■ Work instructions
Transcribe the data in full; each line must match exactly.

Records from a data collection
*** Block opens ***
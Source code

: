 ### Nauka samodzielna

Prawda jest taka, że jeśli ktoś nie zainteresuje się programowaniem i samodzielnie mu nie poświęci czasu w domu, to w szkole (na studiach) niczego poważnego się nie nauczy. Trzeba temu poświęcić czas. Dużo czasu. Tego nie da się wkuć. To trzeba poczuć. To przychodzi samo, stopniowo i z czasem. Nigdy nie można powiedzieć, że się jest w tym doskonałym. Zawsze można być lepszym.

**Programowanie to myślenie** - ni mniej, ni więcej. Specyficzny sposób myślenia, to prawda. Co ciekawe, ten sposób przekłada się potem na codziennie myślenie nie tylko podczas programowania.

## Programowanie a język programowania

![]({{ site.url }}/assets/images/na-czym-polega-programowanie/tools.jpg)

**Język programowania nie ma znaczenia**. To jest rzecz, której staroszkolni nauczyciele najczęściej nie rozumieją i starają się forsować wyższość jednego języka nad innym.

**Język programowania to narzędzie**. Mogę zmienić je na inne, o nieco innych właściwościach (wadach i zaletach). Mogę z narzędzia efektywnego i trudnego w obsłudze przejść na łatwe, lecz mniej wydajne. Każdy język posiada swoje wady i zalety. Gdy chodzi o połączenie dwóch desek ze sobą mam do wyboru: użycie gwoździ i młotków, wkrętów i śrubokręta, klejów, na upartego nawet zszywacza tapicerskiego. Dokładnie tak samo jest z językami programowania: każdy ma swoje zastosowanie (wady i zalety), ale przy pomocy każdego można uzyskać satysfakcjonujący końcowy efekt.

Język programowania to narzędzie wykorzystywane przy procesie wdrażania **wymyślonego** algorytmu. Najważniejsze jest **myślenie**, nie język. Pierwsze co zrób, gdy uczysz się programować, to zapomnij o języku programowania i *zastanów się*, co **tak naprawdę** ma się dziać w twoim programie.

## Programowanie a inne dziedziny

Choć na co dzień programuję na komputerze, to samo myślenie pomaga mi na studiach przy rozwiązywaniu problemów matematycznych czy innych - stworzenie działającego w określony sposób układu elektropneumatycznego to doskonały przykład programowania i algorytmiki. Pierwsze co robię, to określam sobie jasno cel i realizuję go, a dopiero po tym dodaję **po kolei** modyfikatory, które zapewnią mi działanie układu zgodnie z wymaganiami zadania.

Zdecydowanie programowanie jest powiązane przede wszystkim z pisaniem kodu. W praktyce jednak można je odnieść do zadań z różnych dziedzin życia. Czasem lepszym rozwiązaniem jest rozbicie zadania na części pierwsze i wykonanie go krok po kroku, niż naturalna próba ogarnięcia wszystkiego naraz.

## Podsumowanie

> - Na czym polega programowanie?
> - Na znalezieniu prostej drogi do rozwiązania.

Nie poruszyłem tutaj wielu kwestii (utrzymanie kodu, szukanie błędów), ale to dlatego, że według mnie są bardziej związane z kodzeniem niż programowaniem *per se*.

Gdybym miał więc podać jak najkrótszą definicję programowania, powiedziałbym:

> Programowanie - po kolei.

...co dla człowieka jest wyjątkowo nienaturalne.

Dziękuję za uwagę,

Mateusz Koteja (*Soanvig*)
*** Block closes ***
■ Exercise output
Source code

: ### Nauka samodzielna

Prawda jest taka, że jeśli ktoś nie zainteresuje się programowaniem i samodzielnie mu nie poświęci czasu w domu, to w szkole (na studiach) niczego poważnego się nie nauczy. Trzeba temu poświęcić czas. Dużo czasu. Tego nie da się wkuć. To trzeba poczuć. To przychodzi samo, stopniowo i z czasem. Nigdy nie można powiedzieć, że się jest w tym doskonałym. Zawsze można być lepszym.

**Programowanie to myślenie** - ni mniej, ni więcej. Specyficzny sposób myślenia, to prawda. Co ciekawe, ten sposób przekłada się potem na codziennie myślenie nie tylko podczas programowania.

## Programowanie a język programowania

![]({{ site.url }}/assets/images/na-czym-polega-programowanie/tools.jpg)

**Język programowania nie ma znaczenia**. To jest rzecz, której staroszkolni nauczyciele najczęściej nie rozumieją i starają się forsować wyższość jednego języka nad innym.

**Język programowania to narzędzie**. Mogę zmienić je na inne, o nieco innych właściwościach (wadach i zaletach). Mogę z narzędzia efektywnego i trudnego w obsłudze przejść na łatwe, lecz mniej wydajne. Każdy język posiada swoje wady i zalety. Gdy chodzi o połączenie dwóch desek ze sobą mam do wyboru: użycie gwoździ i młotków, wkrętów i śrubokręta, klejów, na upartego nawet zszywacza tapicerskiego. Dokładnie tak samo jest z językami programowania: każdy ma swoje zastosowanie (wady i zalety), ale przy pomocy każdego można uzyskać satysfakcjonujący końcowy efekt.

Język programowania to narzędzie wykorzystywane przy procesie wdrażania **wymyślonego** algorytmu. Najważniejsze jest **myślenie**, nie język. Pierwsze co zrób, gdy uczysz się programować, to zapomnij o języku programowania i *zastanów się*, co **tak naprawdę** ma się dziać w twoim programie.

## Programowanie a inne dziedziny

Choć na co dzień programuję na komputerze, to samo myślenie pomaga mi na studiach przy rozwiązywaniu problemów matematycznych czy innych - stworzenie działającego w określony sposób układu elektropneumatycznego to doskonały przykład programowania i algorytmiki. Pierwsze co robię, to określam sobie jasno cel i realizuję go, a dopiero po tym dodaję **po kolei** modyfikatory, które zapewnią mi działanie układu zgodnie z wymaganiami zadania.

Zdecydowanie programowanie jest powiązane przede wszystkim z pisaniem kodu. W praktyce jednak można je odnieść do zadań z różnych dziedzin życia. Czasem lepszym rozwiązaniem jest rozbicie zadania na części pierwsze i wykonanie go krok po kroku, niż naturalna próba ogarnięcia wszystkiego naraz.

## Podsumowanie

> - Na czym polega programowanie?
> - Na znalezieniu prostej drogi do rozwiązania.

Nie poruszyłem tutaj wielu kwestii (utrzymanie kodu, szukanie błędów), ale to dlatego, że według mnie są bardziej związane z kodzeniem niż programowaniem *per se*.

Gdybym miał więc podać jak najkrótszą definicję programowania, powiedziałbym:

> Programowanie - po kolei.

...co dla człowieka jest wyjątkowo nienaturalne.

Dziękuję za uwagę,

Mateusz Koteja (*Soanvig*)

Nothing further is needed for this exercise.